**Data for processing**

• • • •

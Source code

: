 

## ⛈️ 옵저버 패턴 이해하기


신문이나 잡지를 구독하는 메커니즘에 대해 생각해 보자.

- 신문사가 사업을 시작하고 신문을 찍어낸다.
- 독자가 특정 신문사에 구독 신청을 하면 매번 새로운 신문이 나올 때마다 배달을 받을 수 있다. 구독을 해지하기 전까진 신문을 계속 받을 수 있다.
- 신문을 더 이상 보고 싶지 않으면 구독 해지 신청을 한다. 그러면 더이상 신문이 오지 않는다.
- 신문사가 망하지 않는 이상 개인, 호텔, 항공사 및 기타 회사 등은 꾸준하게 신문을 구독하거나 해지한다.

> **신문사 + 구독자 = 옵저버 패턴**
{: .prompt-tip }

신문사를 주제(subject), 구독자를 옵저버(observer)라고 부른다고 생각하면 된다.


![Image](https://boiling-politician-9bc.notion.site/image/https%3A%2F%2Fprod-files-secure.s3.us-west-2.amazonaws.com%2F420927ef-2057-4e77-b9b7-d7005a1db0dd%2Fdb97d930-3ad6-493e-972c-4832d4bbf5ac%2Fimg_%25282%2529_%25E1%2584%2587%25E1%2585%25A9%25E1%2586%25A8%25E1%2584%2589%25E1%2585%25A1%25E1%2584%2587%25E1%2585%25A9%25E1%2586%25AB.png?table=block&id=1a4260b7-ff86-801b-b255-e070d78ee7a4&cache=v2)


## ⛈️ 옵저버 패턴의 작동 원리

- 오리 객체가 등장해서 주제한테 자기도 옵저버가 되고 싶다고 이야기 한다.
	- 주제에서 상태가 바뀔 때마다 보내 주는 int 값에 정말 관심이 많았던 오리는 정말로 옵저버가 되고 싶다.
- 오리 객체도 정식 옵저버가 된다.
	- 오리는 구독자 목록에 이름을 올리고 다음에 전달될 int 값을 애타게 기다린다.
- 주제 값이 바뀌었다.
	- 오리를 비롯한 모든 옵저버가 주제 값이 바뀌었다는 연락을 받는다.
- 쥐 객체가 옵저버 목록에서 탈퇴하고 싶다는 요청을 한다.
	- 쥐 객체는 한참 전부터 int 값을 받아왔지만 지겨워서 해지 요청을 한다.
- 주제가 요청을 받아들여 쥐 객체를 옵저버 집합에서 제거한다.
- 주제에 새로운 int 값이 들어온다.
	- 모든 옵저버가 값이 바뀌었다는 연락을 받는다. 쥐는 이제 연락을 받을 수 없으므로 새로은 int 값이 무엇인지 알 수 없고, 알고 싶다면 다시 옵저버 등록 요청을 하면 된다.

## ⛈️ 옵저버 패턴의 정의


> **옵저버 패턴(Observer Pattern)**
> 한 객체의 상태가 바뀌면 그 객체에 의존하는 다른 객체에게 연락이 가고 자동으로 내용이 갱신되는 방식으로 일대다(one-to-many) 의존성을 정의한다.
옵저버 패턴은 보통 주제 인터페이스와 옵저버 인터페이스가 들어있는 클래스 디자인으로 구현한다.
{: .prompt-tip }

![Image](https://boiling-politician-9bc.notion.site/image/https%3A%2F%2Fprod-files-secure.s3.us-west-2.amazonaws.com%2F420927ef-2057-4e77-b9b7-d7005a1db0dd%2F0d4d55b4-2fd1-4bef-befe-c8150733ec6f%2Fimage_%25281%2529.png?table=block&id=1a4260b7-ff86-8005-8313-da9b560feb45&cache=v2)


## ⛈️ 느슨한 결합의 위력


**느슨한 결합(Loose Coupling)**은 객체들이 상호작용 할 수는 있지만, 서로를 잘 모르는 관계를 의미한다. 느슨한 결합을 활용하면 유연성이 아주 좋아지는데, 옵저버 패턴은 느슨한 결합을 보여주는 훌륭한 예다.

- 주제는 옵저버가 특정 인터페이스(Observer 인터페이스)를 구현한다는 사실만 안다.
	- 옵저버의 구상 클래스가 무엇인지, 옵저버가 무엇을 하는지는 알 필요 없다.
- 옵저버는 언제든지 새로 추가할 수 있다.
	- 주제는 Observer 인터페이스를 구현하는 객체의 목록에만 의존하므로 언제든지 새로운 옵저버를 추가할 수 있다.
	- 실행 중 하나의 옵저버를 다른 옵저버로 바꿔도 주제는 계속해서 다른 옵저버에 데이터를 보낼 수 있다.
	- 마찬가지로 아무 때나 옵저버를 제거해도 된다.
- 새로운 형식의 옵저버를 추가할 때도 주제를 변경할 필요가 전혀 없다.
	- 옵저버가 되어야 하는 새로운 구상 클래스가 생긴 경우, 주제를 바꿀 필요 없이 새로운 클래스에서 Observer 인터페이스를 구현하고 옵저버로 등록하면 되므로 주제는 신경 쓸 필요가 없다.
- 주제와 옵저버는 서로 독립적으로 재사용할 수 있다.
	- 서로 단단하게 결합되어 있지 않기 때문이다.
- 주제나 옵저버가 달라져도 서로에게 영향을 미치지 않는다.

• • • •

**Description of the task**
Review the material and copy each line in which the word "언제든지" appears.

**Expected answer**
- 옵저버는 언제든지 새로 추가할 수 있다.
	- 주제는 Observer 인터페이스를 구현하는 객체의 목록에만 의존하므로 언제든지 새로운 옵저버를 추가할 수 있다.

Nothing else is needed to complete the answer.